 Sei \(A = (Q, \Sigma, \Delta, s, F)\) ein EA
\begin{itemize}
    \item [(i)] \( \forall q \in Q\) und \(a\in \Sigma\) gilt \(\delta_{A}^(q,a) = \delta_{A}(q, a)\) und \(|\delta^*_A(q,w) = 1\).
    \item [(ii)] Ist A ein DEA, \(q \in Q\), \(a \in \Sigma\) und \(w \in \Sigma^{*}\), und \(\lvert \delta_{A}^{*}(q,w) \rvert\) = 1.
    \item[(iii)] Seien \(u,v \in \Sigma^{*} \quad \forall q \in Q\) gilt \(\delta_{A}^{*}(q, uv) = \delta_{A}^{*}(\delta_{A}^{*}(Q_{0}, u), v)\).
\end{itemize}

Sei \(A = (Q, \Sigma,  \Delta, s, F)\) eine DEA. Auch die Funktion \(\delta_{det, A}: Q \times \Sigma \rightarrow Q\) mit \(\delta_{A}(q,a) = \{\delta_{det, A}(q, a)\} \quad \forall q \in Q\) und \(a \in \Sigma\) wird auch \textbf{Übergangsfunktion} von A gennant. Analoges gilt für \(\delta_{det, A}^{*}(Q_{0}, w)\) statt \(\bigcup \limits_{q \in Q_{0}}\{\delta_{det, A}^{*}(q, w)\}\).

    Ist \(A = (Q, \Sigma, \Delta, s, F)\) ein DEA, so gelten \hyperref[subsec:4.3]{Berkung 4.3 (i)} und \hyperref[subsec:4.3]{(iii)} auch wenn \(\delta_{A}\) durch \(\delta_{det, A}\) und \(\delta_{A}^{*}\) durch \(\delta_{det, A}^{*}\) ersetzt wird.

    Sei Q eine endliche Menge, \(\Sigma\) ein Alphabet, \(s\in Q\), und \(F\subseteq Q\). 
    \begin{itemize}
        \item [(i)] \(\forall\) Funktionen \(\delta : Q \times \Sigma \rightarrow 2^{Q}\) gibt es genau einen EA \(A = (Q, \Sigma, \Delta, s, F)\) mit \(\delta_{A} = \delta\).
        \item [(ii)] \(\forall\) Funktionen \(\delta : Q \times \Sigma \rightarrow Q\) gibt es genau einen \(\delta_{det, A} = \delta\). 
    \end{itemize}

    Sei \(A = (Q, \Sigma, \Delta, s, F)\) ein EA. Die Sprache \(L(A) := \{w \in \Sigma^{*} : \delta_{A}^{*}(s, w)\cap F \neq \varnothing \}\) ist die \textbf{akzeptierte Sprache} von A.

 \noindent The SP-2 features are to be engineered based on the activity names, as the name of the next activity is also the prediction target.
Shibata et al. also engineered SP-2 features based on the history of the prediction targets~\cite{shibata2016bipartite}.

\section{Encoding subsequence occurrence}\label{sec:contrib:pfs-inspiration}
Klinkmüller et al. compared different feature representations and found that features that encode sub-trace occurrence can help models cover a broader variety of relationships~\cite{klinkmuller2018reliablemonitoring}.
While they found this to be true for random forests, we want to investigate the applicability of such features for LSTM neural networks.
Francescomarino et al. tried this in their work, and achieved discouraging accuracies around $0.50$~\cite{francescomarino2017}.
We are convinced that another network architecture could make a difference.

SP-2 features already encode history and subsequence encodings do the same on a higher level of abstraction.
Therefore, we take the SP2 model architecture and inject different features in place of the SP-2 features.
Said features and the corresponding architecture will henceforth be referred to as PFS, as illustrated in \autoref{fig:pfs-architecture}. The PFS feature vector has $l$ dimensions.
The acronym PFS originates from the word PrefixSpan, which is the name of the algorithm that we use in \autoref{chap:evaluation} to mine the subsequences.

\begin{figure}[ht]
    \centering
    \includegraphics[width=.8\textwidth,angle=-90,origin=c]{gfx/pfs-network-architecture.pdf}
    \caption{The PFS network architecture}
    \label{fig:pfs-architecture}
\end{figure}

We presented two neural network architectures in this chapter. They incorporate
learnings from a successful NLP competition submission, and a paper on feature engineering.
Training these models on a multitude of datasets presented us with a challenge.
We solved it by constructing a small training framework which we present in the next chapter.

::::::

## Problem statement
In the records above, find the lines holding "which". Copy each one.

## Reply
The acronym PFS originates from the word PrefixSpan, which is the name of the algorithm that we use in \autoref{chap:evaluation} to mine the subsequences.
We solved it by constructing a small training framework which we present in the next chapter.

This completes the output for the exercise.